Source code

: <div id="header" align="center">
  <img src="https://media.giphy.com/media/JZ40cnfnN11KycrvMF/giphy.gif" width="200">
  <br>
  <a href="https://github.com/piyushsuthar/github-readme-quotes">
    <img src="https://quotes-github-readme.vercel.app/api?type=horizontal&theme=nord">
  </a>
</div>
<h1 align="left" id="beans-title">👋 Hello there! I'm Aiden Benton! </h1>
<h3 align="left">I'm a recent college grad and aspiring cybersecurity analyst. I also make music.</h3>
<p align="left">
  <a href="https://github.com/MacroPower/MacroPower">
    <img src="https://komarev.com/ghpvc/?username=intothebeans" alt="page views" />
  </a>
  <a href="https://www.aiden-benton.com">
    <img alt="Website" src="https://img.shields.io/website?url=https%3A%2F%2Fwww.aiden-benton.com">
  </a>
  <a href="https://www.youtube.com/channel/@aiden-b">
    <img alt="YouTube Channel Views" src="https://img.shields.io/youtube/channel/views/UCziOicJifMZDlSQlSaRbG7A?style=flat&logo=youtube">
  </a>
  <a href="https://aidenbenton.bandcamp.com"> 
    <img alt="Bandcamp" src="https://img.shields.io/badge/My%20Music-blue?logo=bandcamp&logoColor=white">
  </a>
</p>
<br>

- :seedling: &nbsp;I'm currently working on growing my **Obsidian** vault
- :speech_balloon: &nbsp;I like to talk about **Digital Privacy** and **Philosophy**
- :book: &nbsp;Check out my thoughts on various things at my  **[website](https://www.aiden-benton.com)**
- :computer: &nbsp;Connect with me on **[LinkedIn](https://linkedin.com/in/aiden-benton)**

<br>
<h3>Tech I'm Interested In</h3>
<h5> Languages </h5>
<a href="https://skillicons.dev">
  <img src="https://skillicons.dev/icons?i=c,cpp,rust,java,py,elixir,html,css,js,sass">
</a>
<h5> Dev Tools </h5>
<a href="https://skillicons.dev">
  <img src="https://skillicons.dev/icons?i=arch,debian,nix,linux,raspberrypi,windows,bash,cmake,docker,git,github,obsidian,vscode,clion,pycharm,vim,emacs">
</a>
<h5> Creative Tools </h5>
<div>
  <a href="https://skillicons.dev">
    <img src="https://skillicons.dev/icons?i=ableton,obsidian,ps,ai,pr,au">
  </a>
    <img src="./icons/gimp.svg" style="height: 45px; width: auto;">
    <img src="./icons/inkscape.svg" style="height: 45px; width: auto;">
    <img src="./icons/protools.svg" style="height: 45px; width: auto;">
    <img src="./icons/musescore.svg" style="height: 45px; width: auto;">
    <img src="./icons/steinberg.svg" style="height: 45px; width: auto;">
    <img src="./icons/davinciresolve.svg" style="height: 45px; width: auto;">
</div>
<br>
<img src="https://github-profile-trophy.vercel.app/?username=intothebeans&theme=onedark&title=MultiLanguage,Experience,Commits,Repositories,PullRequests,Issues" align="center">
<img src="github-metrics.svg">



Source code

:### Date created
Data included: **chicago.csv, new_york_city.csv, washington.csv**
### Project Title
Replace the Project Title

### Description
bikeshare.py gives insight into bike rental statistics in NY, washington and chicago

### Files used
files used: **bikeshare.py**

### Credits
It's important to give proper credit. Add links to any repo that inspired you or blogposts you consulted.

Task to complete ->
Output the lines from the one holding "### Files used" to the last line of the material, inclusive, exactly as they appear. Add no others.

The completed task ->
### Files used
files used: **bikeshare.py**

### Credits
It's important to give proper credit. Add links to any repo that inspired you or blogposts you consulted.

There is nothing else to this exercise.